I’ll get to a third benefit, unit tests as sample code, shortly.

## The Skeptic

As with any software development practice, unit testing can be abused. Unit tests are not a silver bullet that magically causes code to be written well. This Stack Overflow post lists 31 unit testing anti-patterns with clever names like:

• The Local Hero: A test case that is dependent on something specific to the development environment it was written on, and
• Mount Vesuvius: A test that is destined to FAIL at some specific time and date in the future.

Here’s one that isn’t on the list:

• The Skeptic: A test that asserts conditions that other tests have already verified.

While skepticism is usually a good quality for programmers, in this case it violates the don’t repeat yourself principle. If a test update is necessary due to a change in requirements, you don’t want to fix any more of them than necessary. So when you’re testing a unit of functionality, make sure you’re only testing that unit. Or as Martin Fowler puts it, “[Unit] tests are tests of the behavior of a single unit. We write the tests assuming everything other than that unit is working correctly.”

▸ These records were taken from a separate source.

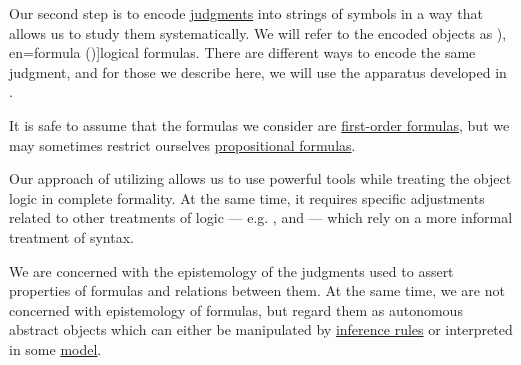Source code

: \begin{definition}\label{def:logical_formula}\mimprovised
  Our second step is to encode \hyperref[def:judgment]{judgments} into strings of symbols in a way that allows us to study them systematically. We will refer to the encoded objects as \term[ru=формула (\cite[def. 1.1.3]{Герасимов2011}), en=formula (\cite[18]{Kleene2002Logic})]{logical formulas}. There are different ways to encode the same judgment, and for those we describe here, we will use the apparatus developed in .

  It is safe to assume that the formulas we consider are \hyperref[def:first_order_syntax/formula]{first-order formulas}, but we may sometimes restrict ourselves \hyperref[def:propositional_formula]{propositional formulas}.
\end{definition}
\begin{comments}
  \item Our approach of utilizing  allows us to use powerful tools while treating the object logic in complete formality. At the same time, it requires specific adjustments related to other treatments of logic --- e.g. ,  and  --- which rely on a more informal treatment of syntax.

  \item We are concerned with the epistemology of the judgments used to assert properties of formulas and relations between them. At the same time, we are not concerned with epistemology of formulas, but regard them as autonomous abstract objects which can either be manipulated by \hyperref[def:inference_rule]{inference rules} or interpreted in some \hyperref[def:logical_model]{model}.
\end{comments}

The ultimate manifestation of The Skeptic is testing your compiler, framework, or library. One of the rules of programming that beginners learn early is: The compiler is always right. Similarly, the framework or library that ships with the compiler is also free of bugs, because it has been thoroughly tested by the manufacturer. Of course, that’s not completely true, but it’s close enough. If your program isn’t working the way it should, it’s unlikely that the fault lies in your compiler or supporting software. You should probably inspect your own code first.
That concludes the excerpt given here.